Love them or hate them—and let's be perfectly honest with each other, German football fans truly do lie on either end of the spectrum—Bayern Munich are a great club.
Toss aside the 22 German championships, 15 DFB-Pokal wins, four UEFA Champions League titles and an unwavering ever-presence near the top of the Bundesliga table, and they still boast something precious few footballing outfits in the world can: A straight-shooting dialogue with the public and fans.
Just this morning, speaking to Germany's Sport Bild, FC Hollywood sporting director Christian Nerlinger laid his club's summer transfer window plans out for all to see.
When asked about the rumoured return of the recently departed Mark van Bommel and Martín Demichelis, this season shipped out to A.C. Milan and Málaga respectively, Nerlinger responded with a succinct, "We will definitely not resign players that have previously left the club."
He would go on to add, "We have to make a few signings at the back. We need at least two, and perhaps even three, additions to our back line."
Nothing left under wraps.
Nerlinger proceeded to confirm the club's tracking of Benfica's Fábio Coentrão and Gregory van der Wiel of Ajax, branding them "interesting players," before axing word linking der Rekordmeister with Hannover standout Emanuel Pogatetz.
Football club transparency: Good or bad?
FC Bayern Munich simply do not beat around the bush with regard to on-field personnel, nor do they allow things to dangle in uncertainty as they ride the Bundesliga coaching carousel.
The Bayern boardroom had been having trouble with Dutch bench boss Louis van Gaal for months, and no bones were made about it in the media on either side.
When it all came to a head and was confirmed that the club would be parting ways with Van Gaal at the end of the season back in March, it took just a couple of days for them to sew up and announce a deal with former FCB headman and current Bayer Leverkusen gaffer, Jupp Heynckes, leaving little time for speculation and worry.

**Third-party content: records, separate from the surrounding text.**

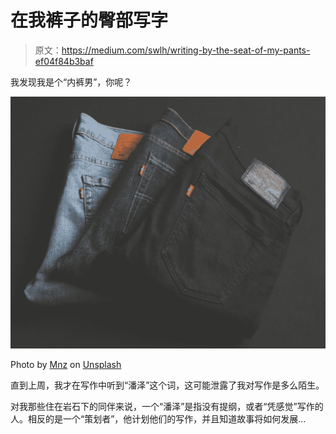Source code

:# 在我裤子的臀部写字

> 原文：<https://medium.com/swlh/writing-by-the-seat-of-my-pants-ef04f84b3baf>

我发现我是个“内裤男”，你呢？

![](img/7436d6bef924bf13746862c44c9122db.png)

Photo by [Mnz](https://unsplash.com/@mnzoutfits?utm_source=medium&utm_medium=referral) on [Unsplash](https://unsplash.com?utm_source=medium&utm_medium=referral)

直到上周，我才在写作中听到“潘泽”这个词，这可能泄露了我对写作是多么陌生。

对我那些住在岩石下的同伴来说，一个“潘泽”是指没有提纲，或者“凭感觉”写作的人。相反的是一个“策划者”，他计划他们的写作，并且知道故事将如何发展…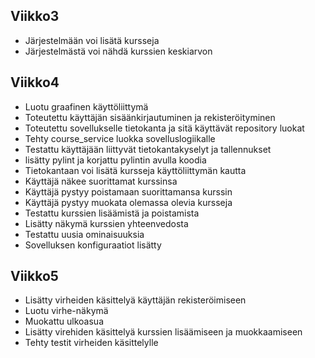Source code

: ## Viikko3

- Järjestelmään voi lisätä kursseja
- Järjestelmästä voi nähdä kurssien keskiarvon

## Viikko4

- Luotu graafinen käyttöliittymä
- Toteutettu käyttäjän sisäänkirjautuminen ja rekisteröityminen
- Toteutettu sovellukselle tietokanta ja sitä käyttävät repository luokat
- Tehty course_service luokka sovelluslogiikalle
- Testattu käyttäjään liittyvät tietokantakyselyt ja tallennukset
- lisätty pylint ja korjattu pylintin avulla koodia
- Tietokantaan voi lisätä kursseja käyttöliittymän kautta
- Käyttäjä näkee suorittamat kurssinsa
- Käyttäjä pystyy poistamaan suorittamansa kurssin
- Käyttäjä pystyy muokata olemassa olevia kursseja
- Testattu kurssien lisäämistä ja poistamista
- Lisätty näkymä kurssien yhteenvedosta
- Testattu uusia ominaisuuksia
- Sovelluksen konfiguraatiot lisätty

## Viikko5

- Lisätty virheiden käsittelyä käyttäjän rekisteröimiseen
- Luotu virhe-näkymä
- Muokattu ulkoasua
- Lisätty virehiden käsittelyä kurssien lisäämiseen ja muokkaamiseen
- Tehty testit virheiden käsittelylle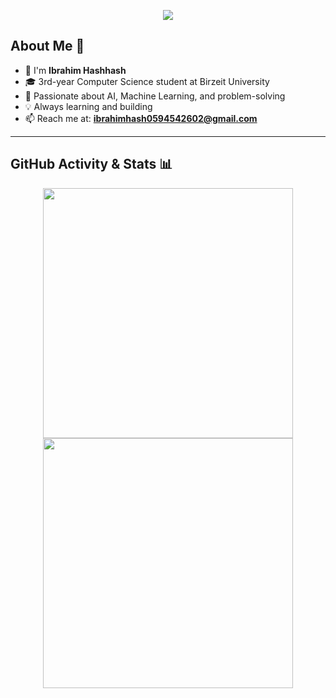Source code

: <p align="center">
  <img src="https://capsule-render.vercel.app/api?type=waving&color=gradient&text=Hello!&height=100&section=header"/>
</p>

## About Me 📌

- 👋 I'm **Ibrahim Hashhash**
- 🎓 3rd-year Computer Science student at Birzeit University  
- 🤖 Passionate about AI, Machine Learning, and problem-solving  
- 💡 Always learning and building  
- 📫 Reach me at: **ibrahimhash0594542602@gmail.com**

---

## GitHub Activity & Stats 📊

<p align="center">
  <img src="https://github-readme-stats.vercel.app/api/top-langs?username=IbrahimHashhash&layout=compact&hide_border=true&bg_color=151515&title_color=00BFFF&text_color=fff&icon_color=00BFFF" width="400" />
  <img src="https://github-readme-stats.vercel.app/api?username=IbrahimHashhash&count_private=true&show_icons=true&hide_border=true&theme=radical" width="400" />
</p>


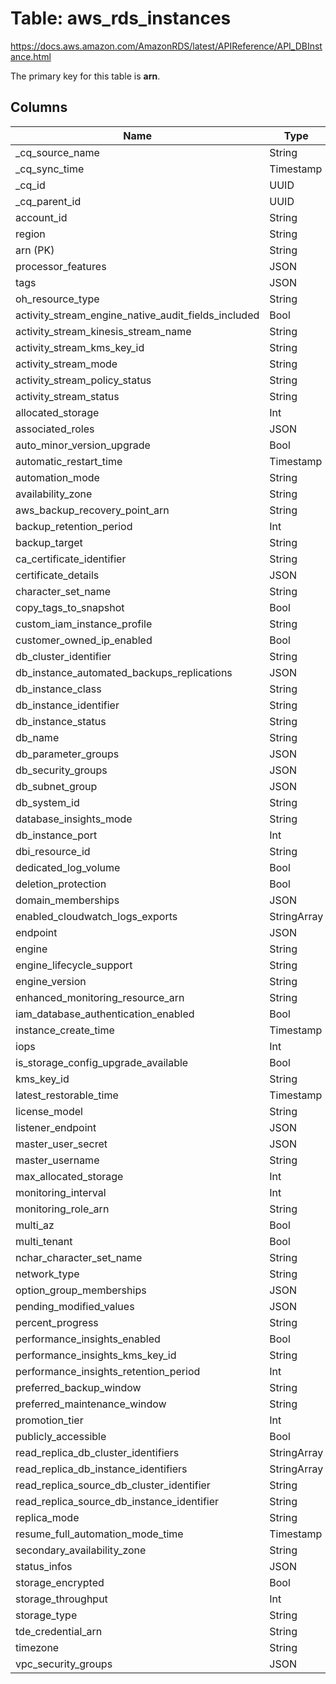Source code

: # Table: aws_rds_instances

https://docs.aws.amazon.com/AmazonRDS/latest/APIReference/API_DBInstance.html

The primary key for this table is **arn**.



## Columns
| Name          | Type          |
| ------------- | ------------- |
|_cq_source_name|String|
|_cq_sync_time|Timestamp|
|_cq_id|UUID|
|_cq_parent_id|UUID|
|account_id|String|
|region|String|
|arn (PK)|String|
|processor_features|JSON|
|tags|JSON|
|oh_resource_type|String|
|activity_stream_engine_native_audit_fields_included|Bool|
|activity_stream_kinesis_stream_name|String|
|activity_stream_kms_key_id|String|
|activity_stream_mode|String|
|activity_stream_policy_status|String|
|activity_stream_status|String|
|allocated_storage|Int|
|associated_roles|JSON|
|auto_minor_version_upgrade|Bool|
|automatic_restart_time|Timestamp|
|automation_mode|String|
|availability_zone|String|
|aws_backup_recovery_point_arn|String|
|backup_retention_period|Int|
|backup_target|String|
|ca_certificate_identifier|String|
|certificate_details|JSON|
|character_set_name|String|
|copy_tags_to_snapshot|Bool|
|custom_iam_instance_profile|String|
|customer_owned_ip_enabled|Bool|
|db_cluster_identifier|String|
|db_instance_automated_backups_replications|JSON|
|db_instance_class|String|
|db_instance_identifier|String|
|db_instance_status|String|
|db_name|String|
|db_parameter_groups|JSON|
|db_security_groups|JSON|
|db_subnet_group|JSON|
|db_system_id|String|
|database_insights_mode|String|
|db_instance_port|Int|
|dbi_resource_id|String|
|dedicated_log_volume|Bool|
|deletion_protection|Bool|
|domain_memberships|JSON|
|enabled_cloudwatch_logs_exports|StringArray|
|endpoint|JSON|
|engine|String|
|engine_lifecycle_support|String|
|engine_version|String|
|enhanced_monitoring_resource_arn|String|
|iam_database_authentication_enabled|Bool|
|instance_create_time|Timestamp|
|iops|Int|
|is_storage_config_upgrade_available|Bool|
|kms_key_id|String|
|latest_restorable_time|Timestamp|
|license_model|String|
|listener_endpoint|JSON|
|master_user_secret|JSON|
|master_username|String|
|max_allocated_storage|Int|
|monitoring_interval|Int|
|monitoring_role_arn|String|
|multi_az|Bool|
|multi_tenant|Bool|
|nchar_character_set_name|String|
|network_type|String|
|option_group_memberships|JSON|
|pending_modified_values|JSON|
|percent_progress|String|
|performance_insights_enabled|Bool|
|performance_insights_kms_key_id|String|
|performance_insights_retention_period|Int|
|preferred_backup_window|String|
|preferred_maintenance_window|String|
|promotion_tier|Int|
|publicly_accessible|Bool|
|read_replica_db_cluster_identifiers|StringArray|
|read_replica_db_instance_identifiers|StringArray|
|read_replica_source_db_cluster_identifier|String|
|read_replica_source_db_instance_identifier|String|
|replica_mode|String|
|resume_full_automation_mode_time|Timestamp|
|secondary_availability_zone|String|
|status_infos|JSON|
|storage_encrypted|Bool|
|storage_throughput|Int|
|storage_type|String|
|tde_credential_arn|String|
|timezone|String|
|vpc_security_groups|JSON|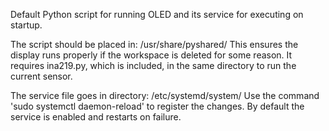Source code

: Default Python script for running OLED and its service for executing on startup.

The script should be placed in: /usr/share/pyshared/ 
This ensures the display runs properly if the workspace is deleted for some reason.
It requires ina219.py, which is included, in the same directory to run the current sensor.

The service file goes in directory: /etc/systemd/system/ 
Use the command 'sudo systemctl daemon-reload' to register the changes.
By default the service is enabled and restarts on failure.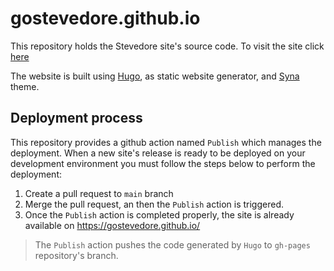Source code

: # gostevedore.github.io

This repository holds the Stevedore site's source code. To visit the site click [here](https://gostevedore.github.io/)

The website is built using [Hugo](https://gohugo.io/), as static website generator, and [Syna](https://about.okkur.org/syna/) theme.

## Deployment process
This repository provides a github action named `Publish` which manages the deployment.
When a new site's release is ready to be deployed on your development environment you must follow the steps below to perform the deployment:

1) Create a pull request to `main` branch
2) Merge the pull request, an then the `Publish` action is triggered.
3) Once the `Publish` action is completed properly, the site is already available on https://gostevedore.github.io/
> The `Publish` action pushes the code generated by `Hugo` to `gh-pages` repository's branch.
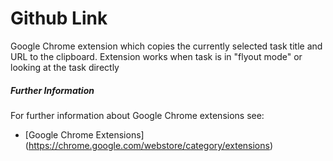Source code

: 
# Github Link
Google Chrome extension which copies the currently selected task title and URL to the clipboard.
Extension works when task is in "flyout mode" or looking at the task directly

##### Further Information
For further information about Google Chrome extensions see:
   * [Google Chrome Extensions] (https://chrome.google.com/webstore/category/extensions)
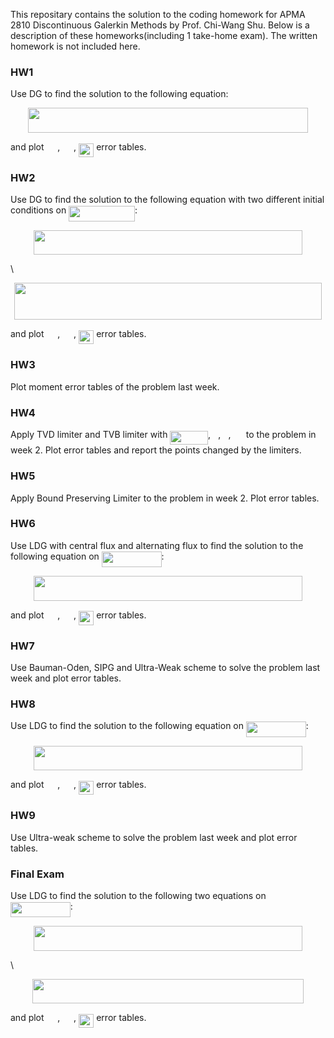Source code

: This repositary contains the solution to the coding homework for APMA 2810 Discontinuous Galerkin Methods by Prof. Chi-Wang Shu. Below is a description of these homeworks(including 1 take-home exam). The written homework is not included here.

### **HW1**

Use DG to find the solution to the following equation:
<p align="center"><img src="https://rawgit.com/zzhang99/dg/master/svgs/13344509d7232284f0fb074711415c7a.svg?invert_in_darkmode" align=middle width=447.71743994999997pt height=39.452455349999994pt/></p>
and plot <img src="https://rawgit.com/zzhang99/dg/master/svgs/929ed909014029a206f344a28aa47d15.svg?invert_in_darkmode" align=middle width=17.73978854999999pt height=22.465723500000017pt/>, <img src="https://rawgit.com/zzhang99/dg/master/svgs/4327ea69d9c5edcc8ddaf24f1d5b47e4.svg?invert_in_darkmode" align=middle width=17.73978854999999pt height=22.465723500000017pt/>, <img src="https://rawgit.com/zzhang99/dg/master/svgs/986e40e0f11ab0c97cfd953d6e3fb747.svg?invert_in_darkmode" align=middle width=24.292324649999987pt height=22.465723500000017pt/> error tables.

### **HW2**

Use DG to find the solution to the following equation with two different initial conditions on <img src="https://rawgit.com/zzhang99/dg/master/svgs/0f1880c6e7bbc3ac10285066ac8ba019.svg?invert_in_darkmode" align=middle width=105.76486634999999pt height=24.65753399999998pt/>:
<p align="center"><img src="https://rawgit.com/zzhang99/dg/master/svgs/825df8af772fed0c9d30e6b4442110fd.svg?invert_in_darkmode" align=middle width=429.42427605pt height=39.452455349999994pt/></p>
\
<p align="center"><img src="https://rawgit.com/zzhang99/dg/master/svgs/f7d752fc0ab8308a0f68f8073ba3a8ac.svg?invert_in_darkmode" align=middle width=491.1943278pt height=59.178683850000006pt/></p>
and plot <img src="https://rawgit.com/zzhang99/dg/master/svgs/929ed909014029a206f344a28aa47d15.svg?invert_in_darkmode" align=middle width=17.73978854999999pt height=22.465723500000017pt/>, <img src="https://rawgit.com/zzhang99/dg/master/svgs/4327ea69d9c5edcc8ddaf24f1d5b47e4.svg?invert_in_darkmode" align=middle width=17.73978854999999pt height=22.465723500000017pt/>, <img src="https://rawgit.com/zzhang99/dg/master/svgs/986e40e0f11ab0c97cfd953d6e3fb747.svg?invert_in_darkmode" align=middle width=24.292324649999987pt height=22.465723500000017pt/> error tables.

### **HW3**

Plot moment error tables of the problem last week.

### **HW4**

Apply TVD limiter and TVB limiter with <img src="https://rawgit.com/zzhang99/dg/master/svgs/5781b091b470317acd7f461f904dcf36.svg?invert_in_darkmode" align=middle width=60.66198929999999pt height=22.465723500000017pt/>, <img src="https://rawgit.com/zzhang99/dg/master/svgs/034d0a6be0424bffe9a6e7ac9236c0f5.svg?invert_in_darkmode" align=middle width=8.219209349999991pt height=21.18721440000001pt/>, <img src="https://rawgit.com/zzhang99/dg/master/svgs/9612eecfec9dadf1a81d296bd2473777.svg?invert_in_darkmode" align=middle width=8.219209349999991pt height=21.18721440000001pt/>, <img src="https://rawgit.com/zzhang99/dg/master/svgs/b0c08f9b595a704efb907fc688034d80.svg?invert_in_darkmode" align=middle width=16.438418699999993pt height=21.18721440000001pt/> to the problem in week 2. Plot error tables and report the points changed by the limiters.

### **HW5**

Apply Bound Preserving Limiter to the problem in week 2. Plot error tables.

### **HW6**

Use LDG with central flux and alternating flux to find the solution to the following equation on <img src="https://rawgit.com/zzhang99/dg/master/svgs/0bb8c0cc4fff220f3dc9ff3b13b2c985.svg?invert_in_darkmode" align=middle width=95.80477829999998pt height=24.65753399999998pt/>:
<p align="center"><img src="https://rawgit.com/zzhang99/dg/master/svgs/f73503b1bc5e3c3bf8cb90960bbdb18f.svg?invert_in_darkmode" align=middle width=429.42427605pt height=39.452455349999994pt/></p>
and plot <img src="https://rawgit.com/zzhang99/dg/master/svgs/929ed909014029a206f344a28aa47d15.svg?invert_in_darkmode" align=middle width=17.73978854999999pt height=22.465723500000017pt/>, <img src="https://rawgit.com/zzhang99/dg/master/svgs/4327ea69d9c5edcc8ddaf24f1d5b47e4.svg?invert_in_darkmode" align=middle width=17.73978854999999pt height=22.465723500000017pt/>, <img src="https://rawgit.com/zzhang99/dg/master/svgs/986e40e0f11ab0c97cfd953d6e3fb747.svg?invert_in_darkmode" align=middle width=24.292324649999987pt height=22.465723500000017pt/> error tables.

### **HW7**

Use Bauman-Oden, SIPG and Ultra-Weak scheme to solve the problem last week and plot error tables.

### **HW8**

Use LDG to find the solution to the following equation on <img src="https://rawgit.com/zzhang99/dg/master/svgs/0bb8c0cc4fff220f3dc9ff3b13b2c985.svg?invert_in_darkmode" align=middle width=95.80477829999998pt height=24.65753399999998pt/>:
<p align="center"><img src="https://rawgit.com/zzhang99/dg/master/svgs/9554cd7d12947524b47a123734ad8cee.svg?invert_in_darkmode" align=middle width=429.42427605pt height=39.452455349999994pt/></p>
and plot <img src="https://rawgit.com/zzhang99/dg/master/svgs/929ed909014029a206f344a28aa47d15.svg?invert_in_darkmode" align=middle width=17.73978854999999pt height=22.465723500000017pt/>, <img src="https://rawgit.com/zzhang99/dg/master/svgs/4327ea69d9c5edcc8ddaf24f1d5b47e4.svg?invert_in_darkmode" align=middle width=17.73978854999999pt height=22.465723500000017pt/>, <img src="https://rawgit.com/zzhang99/dg/master/svgs/986e40e0f11ab0c97cfd953d6e3fb747.svg?invert_in_darkmode" align=middle width=24.292324649999987pt height=22.465723500000017pt/> error tables.

### **HW9**

Use Ultra-weak scheme to solve the problem last week and plot error tables.

### **Final Exam**

Use LDG to find the solution to the following two equations on <img src="https://rawgit.com/zzhang99/dg/master/svgs/0bb8c0cc4fff220f3dc9ff3b13b2c985.svg?invert_in_darkmode" align=middle width=95.80477829999998pt height=24.65753399999998pt/>:
<p align="center"><img src="https://rawgit.com/zzhang99/dg/master/svgs/bd1e61bdc049b95a08d40047a42420a0.svg?invert_in_darkmode" align=middle width=429.42427605pt height=39.452455349999994pt/></p>
\
<p align="center"><img src="https://rawgit.com/zzhang99/dg/master/svgs/2c27fc6a7dbaac2b81ce8d7484c7e75a.svg?invert_in_darkmode" align=middle width=433.0896207pt height=39.452455349999994pt/></p>
and plot <img src="https://rawgit.com/zzhang99/dg/master/svgs/929ed909014029a206f344a28aa47d15.svg?invert_in_darkmode" align=middle width=17.73978854999999pt height=22.465723500000017pt/>, <img src="https://rawgit.com/zzhang99/dg/master/svgs/4327ea69d9c5edcc8ddaf24f1d5b47e4.svg?invert_in_darkmode" align=middle width=17.73978854999999pt height=22.465723500000017pt/>, <img src="https://rawgit.com/zzhang99/dg/master/svgs/986e40e0f11ab0c97cfd953d6e3fb747.svg?invert_in_darkmode" align=middle width=24.292324649999987pt height=22.465723500000017pt/> error tables.
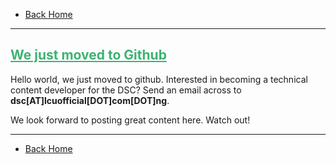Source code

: * [Back Home](../README.md)

- - -

## <span style="color: #3cb371; text-decoration: underline">We just moved to Github</span>

Hello world, we just moved to github. Interested in becoming a technical content developer for the DSC? Send an email across to **dsc[AT]lcuofficial[DOT]com[DOT]ng**.

We look forward to posting great content here. Watch out!

- - -

* [Back Home](../README.md)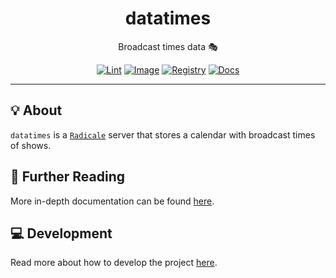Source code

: <h1 align="center">datatimes</h1>

<div align="center">

Broadcast times data 🎭

[![Lint](https://github.com/radio-aktywne/datatimes/actions/workflows/lint.yaml/badge.svg)](https://github.com/radio-aktywne/datatimes/actions/workflows/lint.yaml)
[![Image](https://github.com/radio-aktywne/datatimes/actions/workflows/image.yaml/badge.svg)](https://github.com/radio-aktywne/datatimes/actions/workflows/image.yaml)
[![Registry](https://github.com/radio-aktywne/datatimes/actions/workflows/registry.yaml/badge.svg)](https://github.com/radio-aktywne/datatimes/actions/workflows/registry.yaml)
[![Docs](https://github.com/radio-aktywne/datatimes/actions/workflows/docs.yaml/badge.svg)](https://github.com/radio-aktywne/datatimes/actions/workflows/docs.yaml)

</div>

---

## 💡 About

`datatimes` is a [`Radicale`](https://radicale.org) server
that stores a calendar with broadcast times of shows.

## 📄 Further Reading

More in-depth documentation can be found
[here](https://radio-aktywne.github.io/datatimes).

## 💻 Development

Read more about how to develop the project
[here](https://github.com/radio-aktywne/datatimes/blob/main/CONTRIBUTING.md).
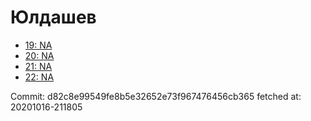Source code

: # Юлдашев
- [19: NA](19.md)
- [20: NA](20.md)
- [21: NA](21.md)
- [22: NA](22.md)

Commit: d82c8e99549fe8b5e32652e73f967476456cb365
 fetched at: 20201016-211805
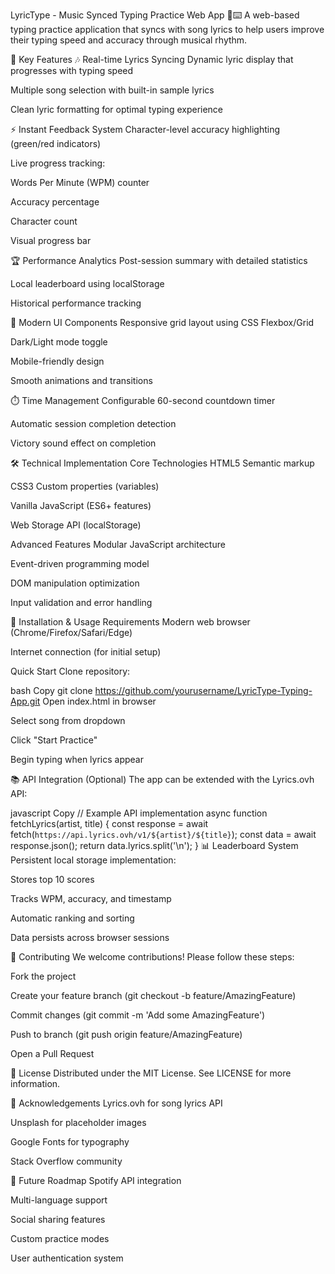 LyricType - Music Synced Typing Practice Web App 🎵⌨️
A web-based typing practice application that syncs with song lyrics to help users improve their typing speed and accuracy through musical rhythm.


🌟 Key Features
🎶 Real-time Lyrics Syncing
Dynamic lyric display that progresses with typing speed

Multiple song selection with built-in sample lyrics

Clean lyric formatting for optimal typing experience

⚡ Instant Feedback System
Character-level accuracy highlighting (green/red indicators)

Live progress tracking:

Words Per Minute (WPM) counter

Accuracy percentage

Character count

Visual progress bar

🏆 Performance Analytics
Post-session summary with detailed statistics

Local leaderboard using localStorage

Historical performance tracking

🎨 Modern UI Components
Responsive grid layout using CSS Flexbox/Grid

Dark/Light mode toggle

Mobile-friendly design

Smooth animations and transitions

⏱️ Time Management
Configurable 60-second countdown timer

Automatic session completion detection

Victory sound effect on completion

🛠️ Technical Implementation
Core Technologies
HTML5 Semantic markup

CSS3 Custom properties (variables)

Vanilla JavaScript (ES6+ features)

Web Storage API (localStorage)

Advanced Features
Modular JavaScript architecture

Event-driven programming model

DOM manipulation optimization

Input validation and error handling

🚀 Installation & Usage
Requirements
Modern web browser (Chrome/Firefox/Safari/Edge)

Internet connection (for initial setup)

Quick Start
Clone repository:

bash
Copy
git clone https://github.com/yourusername/LyricType-Typing-App.git
Open index.html in browser

Select song from dropdown

Click "Start Practice"

Begin typing when lyrics appear

📚 API Integration (Optional)
The app can be extended with the Lyrics.ovh API:

javascript
Copy
// Example API implementation
async function fetchLyrics(artist, title) {
  const response = await fetch(`https://api.lyrics.ovh/v1/${artist}/${title}`);
  const data = await response.json();
  return data.lyrics.split('\n');
}
📊 Leaderboard System
Persistent local storage implementation:

Stores top 10 scores

Tracks WPM, accuracy, and timestamp

Automatic ranking and sorting

Data persists across browser sessions

🤝 Contributing
We welcome contributions! Please follow these steps:

Fork the project

Create your feature branch (git checkout -b feature/AmazingFeature)

Commit changes (git commit -m 'Add some AmazingFeature')

Push to branch (git push origin feature/AmazingFeature)

Open a Pull Request

📄 License
Distributed under the MIT License. See LICENSE for more information.

🙏 Acknowledgements
Lyrics.ovh for song lyrics API

Unsplash for placeholder images

Google Fonts for typography

Stack Overflow community

🚧 Future Roadmap
Spotify API integration

Multi-language support

Social sharing features

Custom practice modes

User authentication system
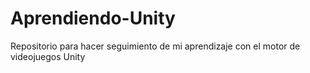 # Aprendiendo-Unity
Repositorio para hacer seguimiento de mi aprendizaje con el motor de videojuegos Unity
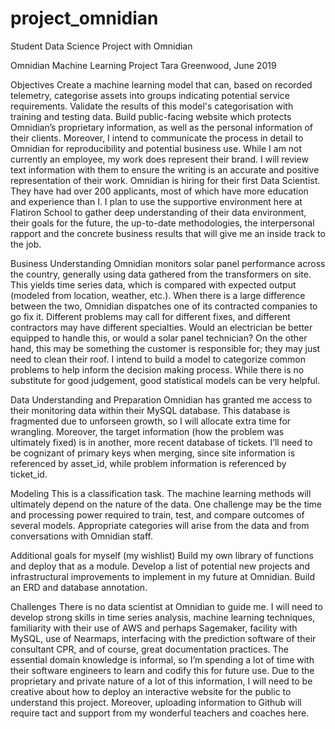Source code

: # project_omnidian
Student Data Science Project with Omnidian

Omnidian Machine Learning Project
Tara Greenwood, June 2019

Objectives
Create a machine learning model that can, based on recorded telemetry, categorise assets into groups indicating potential service requirements.
Validate the results of this model's categorisation with training and testing data.
Build public-facing website which protects Omnidian’s proprietary  information, as well as the personal information of their clients. Moreover, I intend to communicate the process in detail to Omnidian for reproducibility and potential business use. While I am not currently an employee, my work does represent their brand. I will review text information with them to ensure the writing is an accurate and positive representation of their work.
Omnidian is hiring for their first Data Scientist.  They have had over 200 applicants, most of which have more education and experience than I. I plan to use the supportive environment here at Flatiron School to gather deep understanding of their data environment, their goals for the future, the up-to-date methodologies, the interpersonal rapport and the concrete business results that will give me an inside track to the job. 

Business Understanding
Omnidian monitors solar panel performance across the country, generally using data gathered from the transformers on site. This yields time series data, which is compared with expected output (modeled from location, weather, etc.). When there is a large difference between the two, Omnidian dispatches one of its contracted companies to go fix it. 
	Different problems may call for different fixes, and different contractors may have different specialties. Would an electrician be better equipped to handle this, or would a solar panel technician? On the other hand, this may be something the customer is responsible for; they may just need to clean their roof.
	I intend to build a model to categorize common problems to help inform the decision making process. While there is no substitute for good judgement, good statistical models can be very helpful.

Data Understanding and Preparation
	Omnidian has granted me access to their monitoring data within their MySQL database. This database is fragmented due to unforseen growth, so I will allocate extra time for wrangling. Moreover, the target information (how the problem was ultimately fixed) is in another, more recent database of tickets. I’ll need to be cognizant of primary keys when merging, since site information is referenced by asset_id, while problem information is referenced by ticket_id.

Modeling
	This is a classification task. The machine learning methods will ultimately depend on the nature of the data. One challenge may be the time and processing power required to train, test, and compare outcomes of several models. Appropriate categories will arise from the data and from conversations with Omnidian staff.

Additional goals for myself (my wishlist)
Build my own library of functions and deploy that as a module.
Develop a list of potential new projects and infrastructural improvements to implement in my future at Omnidian.
Build an ERD and database annotation.

Challenges
	There is no data scientist at Omnidian to guide me. I will need to develop strong skills in time series analysis, machine learning techniques, familiarity with their use of AWS and perhaps Sagemaker, facility with MySQL, use of Nearmaps, interfacing with the prediction software of their consultant CPR, and of course, great documentation practices. The essential domain knowledge is informal, so I’m spending a lot of time with their software engineers to learn and codify this for future use.
	Due to the proprietary and private nature of a lot of this information, I will need to be creative about how to deploy an interactive website for the public to understand this project. Moreover, uploading information to Github will require tact and support from my wonderful teachers and coaches here.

In a season seeing 10 managerial changes, five of which resulting in long spells with caretakers at the helm of Bundesliga clubs, Bayern's efficiency and clear-cut aims cannot be left unappreciated.
All of this talk and transparency may stem from a bullish set of decision makers and board of directors filled to the brim with big personalities and even bigger egos in Franz Beckenbauer, Karl Heinz-Rummenigge, Uli Hoeneß and Nerlinger himself—leading many to the aforementioned "hate" option with the Bavarians—but is it really that bad?
In today's world of Mourinho mind games, Benítez insanity, Wenger secrecy and transfer rumour mills spraying the names of anyone and everyone in good form with links to everywhere from Milan to Minsk, Nerlinger and Bayern's general forthcoming nature is a breath of fresh air.
Long may the straightforwardness continue in Bavaria; soon may other clubs take up the policy.